Das akute Nierenversagen ist die häufigste und teuerste Nierenerkrankung im Krankenhaus. Die Mortalität ist auf der Normalstation mit 10 % und in der Intensivmedizin mit 30–50 % sehr hoch. Trotz großer Fortschritte in der Medizin gibt es bis heute keine spezifische Therapie für das akute Nierenversagen. Deshalb steht bei der Betreuung von Patienten mit dem Risiko für ein akutes Nierenversagen die Prävention im Vordergrund. PD Dr. Stefan Herget-Rosenthal und Dr. Martin Langenbeck haben in Ihrem Beitrag die neuesten Erkenntnisse zu Definition, Erkennung und Prävention des akuten Nierenversagens zusammengestellt.

Nach den aktuellen Definitionen spricht man bei einem Anstieg des Serumkreatinins von einem gemessenen oder angenommenen Ausgangswert um mehr als 50 % innerhalb von 7 Tagen oder bei einem Anstieg über einen gemessenen Ausgangswert um mehr als 0,3 mg/dl innerhalb von 48 Stunden von einem akuten Nierenversagen. Außerdem liegt ein akutes Nierenversagen bei nicht dehydrierten Patienten mit einer gemessenen Urinausscheidung von weniger als 0,5 ml/kg/h in 6 Stunden vor. Die Diagnose akutes Nierenversagen ist also unabhängig von der Notwendigkeit einer Nierenersatztherapie.
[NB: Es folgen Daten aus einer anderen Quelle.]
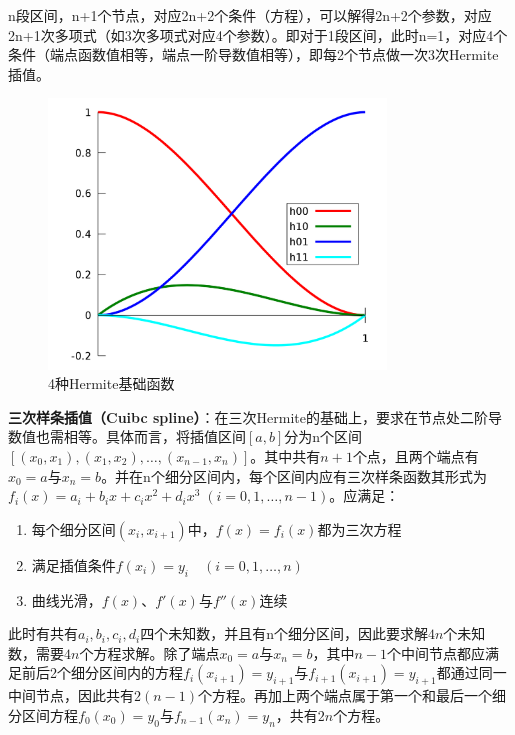 \documentclass[11pt]{article}
\begin{document}
n段区间，n+1个节点，对应2n+2个条件（方程），可以解得2n+2个参数，对应2n+1次多项式（如3次多项式对应4个参数）。即对于1段区间，此时n=1，对应4个条件（端点函数值相等，端点一阶导数值相等），即每2个节点做一次3次Hermite插值。

\begin{figure}[H]
    \centering
    \includegraphics[width=0.8\textwidth]{fig/hermite-spline.png}
	\caption{4种Hermite基础函数}
    \label{fig:herminte-spline}
\end{figure}

\textbf{三次样条插值（Cuibc spline）}：在三次Hermite的基础上，要求在节点处二阶导数值也需相等。具体而言，将插值区间$[a,b]$分为n个区间$[(x_0,x_1),(x_1,x_2),\dots,(x_{n-1},x_n)]$。其中共有$n+1$个点，且两个端点有$x_0=a$与$x_n=b$。并在n个细分区间内，每个区间内应有三次样条函数其形式为$f_i(x) = a_i+b_i x+c_i x^2+d_i x^3\;(i=0,1,\dots,n-1)$。应满足：
\begin{enumerate}
    \item 每个细分区间$(x_i,x_{i+1})$中，$f(x)=f_i(x)$都为三次方程
    \item 满足插值条件$f(x_i) = y_i \quad (i=0,1,\dots,n)$
    \item 曲线光滑，$f(x)$、$f'(x)$与$f''(x)$连续
\end{enumerate}

此时有共有$a_i,b_i,c_i,d_i$四个未知数，并且有n个细分区间，因此要求解$4n$个未知数，需要$4n$个方程求解。除了端点$x_0=a$与$x_n=b$，其中$n-1$个中间节点都应满足前后2个细分区间内的方程$f_i(x_{i+1})=y_{i+1}$与$f_{i+1}(x_{i+1})=y_{i+1}$都通过同一中间节点，因此共有$2(n-1)$个方程。再加上两个端点属于第一个和最后一个细分区间方程$f_0(x_0)=y_0$与$f_{n-1}(x_n)=y_n$，共有$2n$个方程。
\end{document}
Die häufigsten Ursachen des akuten Nierenversagens sind die Unterversorgung der Nieren mit Nährstoffen und Sauerstoff sowie die Schädigung der Nieren durch endogene und exogene toxische Substanzen. Interessanterweise kommt es im klinischen Verlauf des akuten Nierenversagens auch nach einer Wiederherstellung der Nähr- und Sauerstoffversorgung nicht sofort zu einer Wiederherstellung der Nierenfunktion. Die Nierenfunktion kann noch Tage und Wochen eingeschränkt bleiben und so eine Nierenersatztherapie erfordern.
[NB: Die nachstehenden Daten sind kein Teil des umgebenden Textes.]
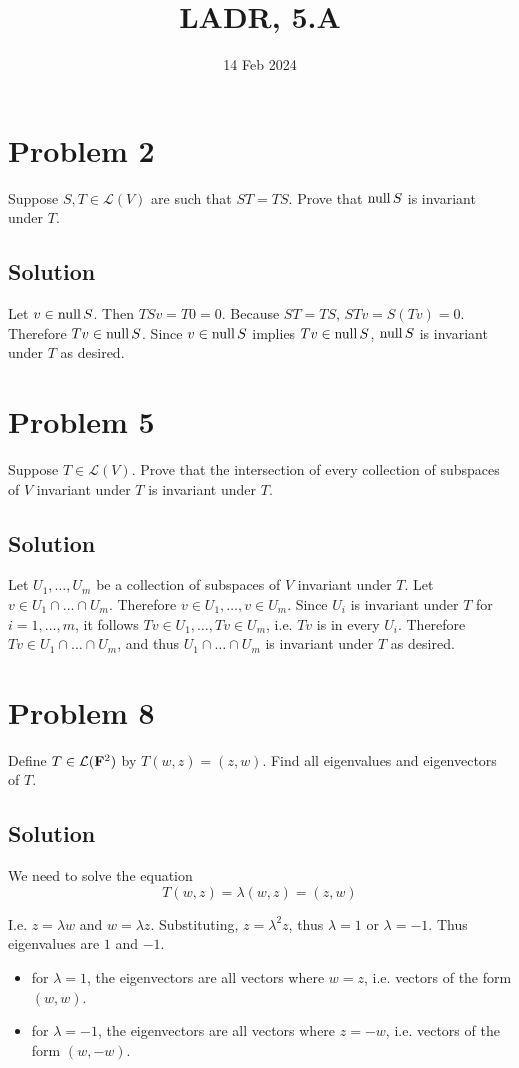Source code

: \documentclass{article}
\title{LADR, 5.A}
\date{14 Feb 2024}
\begin{document}
\maketitle

\section*{Problem 2}
Suppose $S, T\in\mathcal{L}(V)$ are such that $ST=TS$. Prove that $\nil S$ is invariant under $T$.

\subsection*{Solution}
Let $v\in\nil S$. Then $TSv=T0=0$. Because $ST=TS$, $STv=S(Tv)=0$. Therefore $Tv\in\nil S$. Since $v\in\nil S$ implies $Tv\in\nil S$, $\nil S$ is invariant under $T$ as desired.

\section*{Problem 5}
Suppose $T\in\mathcal{L}(V)$. Prove that the intersection of every collection of subspaces of $V$ invariant under $T$ is invariant under $T$.

\subsection*{Solution}
Let $U_1,\ldots,U_m$ be a collection of subspaces of $V$ invariant under $T$. Let $v\in U_1\cap\ldots\cap U_m$. Therefore $v\in U_1,\ldots,v\in U_m$. Since $U_i$ is invariant under $T$ for $i=1,\ldots,m$, it follows $Tv\in U_1,\ldots,Tv\in U_m$, i.e. $Tv$ is in every $U_i$. Therefore $Tv\in U_1\cap\ldots\cap U_m$, and thus $U_1\cap\ldots\cap U_m$ is invariant under $T$ as desired.

\section*{Problem 8}
Define $T\in\mathcal{L}(\F^2)$ by $T(w,z)=(z,w)$. Find all eigenvalues and eigenvectors of $T$.

\subsection*{Solution}
We need to solve the equation
\[T(w,z)=\lambda(w,z)=(z,w)\]

I.e. $z=\lambda w$ and $w=\lambda z$. Substituting, $z=\lambda^2z$, thus $\lambda=1$ or $\lambda=-1$. Thus eigenvalues are $1$ and $-1$.
\begin{itemize}
    \item for $\lambda=1$, the eigenvectors are all vectors where $w=z$, i.e. vectors of the form $(w,w)$.
    \item for $\lambda=-1$, the eigenvectors are all vectors where $z=-w$, i.e. vectors of the form $(w,-w)$.
\end{itemize}
\end{document}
Die Ursachen und Mechanismen des akuten Nierenversagens beschreibt PD Dr. Thorsten Feldkamp ausführlich in seinem Beitrag zur Pathophysiologie des akuten Nierenversagens. Die Notwendigkeit einer Nierenersatztherapie ist mit einer starken Erhöhung der Mortalität assoziiert. Aber auch ohne Notwendigkeit einer Nierenersatztherapie steigt durch das akute Nierenversagen das Mortalitätsrisiko deutlich. Außerdem kommt es durch das akute Nierenversagen zu einem dramatischen Anstieg der Inzidenz einer chronischen Nierenerkrankung bis hin zur terminalen Niereninsuffizienz.
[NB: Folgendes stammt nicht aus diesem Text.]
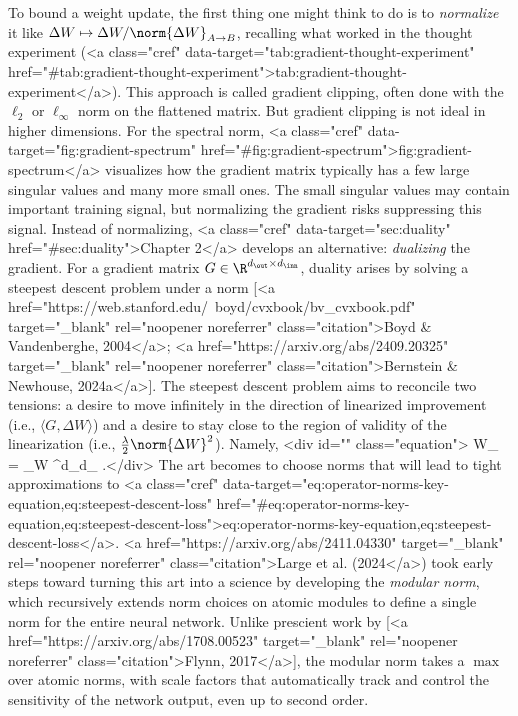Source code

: To bound a weight update, the first thing one might think to do is to \textit{normalize} it like $\Delta W \mapsto \Delta W / \norm{\Delta W}_{A \to B}$, recalling what worked in the thought experiment (<a class="cref" data-target="tab:gradient-thought-experiment" href="#tab:gradient-thought-experiment">tab:gradient-thought-experiment</a>). This approach is called gradient clipping, often done with the $\ell_2$ or $\ell_\infty$ norm on the flattened matrix. But gradient clipping is not ideal in higher dimensions. For the spectral norm, <a class="cref" data-target="fig:gradient-spectrum" href="#fig:gradient-spectrum">fig:gradient-spectrum</a> visualizes how the gradient matrix typically has a few large singular values and many more small ones. The small singular values may contain important training signal, but normalizing the gradient risks suppressing this signal. Instead of normalizing, <a class="cref" data-target="sec:duality" href="#sec:duality">Chapter 2</a> develops an alternative: \textit{dualizing} the gradient. For a gradient matrix $G \in \R^{d_\out \times d_\inn}$, duality arises by solving a steepest descent problem under a norm [<a href="https://web.stanford.edu/~boyd/cvxbook/bv_cvxbook.pdf" target="_blank" rel="noopener noreferrer" class="citation">Boyd & Vandenberghe, 2004</a>; <a href="https://arxiv.org/abs/2409.20325" target="_blank" rel="noopener noreferrer" class="citation">Bernstein & Newhouse, 2024a</a>]. The steepest descent problem aims to reconcile two tensions: a desire to move infinitely in the direction of linearized improvement (i.e., $\langle G, \Delta W \rangle$) and a desire to stay close to the region of validity of the linearization (i.e., $\tfrac{\lambda}{2} \norm{\Delta W}^2$). Namely, <div id="" class="equation">    \label{eq:steepest-descent}
    \Delta W_ = \argmin_{\Delta W \in \R^{d_\out \times d_\inn}} .</div> The art becomes to choose norms that will lead to tight approximations to <a class="cref" data-target="eq:operator-norms-key-equation,eq:steepest-descent-loss" href="#eq:operator-norms-key-equation,eq:steepest-descent-loss">eq:operator-norms-key-equation,eq:steepest-descent-loss</a>. <a href="https://arxiv.org/abs/2411.04330" target="_blank" rel="noopener noreferrer" class="citation">Large et al. (2024</a>) took early steps toward turning this art into a science by developing the \textit{modular norm}, which recursively extends norm choices on atomic modules to define a single norm for the entire neural network. Unlike prescient work by [<a href="https://arxiv.org/abs/1708.00523" target="_blank" rel="noopener noreferrer" class="citation">Flynn, 2017</a>], the modular norm takes a $\max$ over atomic norms, with scale factors that automatically track and control the sensitivity of the network output, even up to second order.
Für die extrakorporale Nierenersatztherapie beim akuten Nierenversagen kommen kontinuierliche und intermittierende Hämodialyse, Hämofiltration und Hämodiafiltration in Betracht. Prof. Horst Kierdorf diskutiert die Indikation, die Dosis und die Durchführung dieser Nierenersatzverfahren beim akuten Nierenversagen und gibt Empfehlungen zur Wahl der Therapie in Abhängigkeit vom Zustand des Patienten und der Erfahrung auf der Station.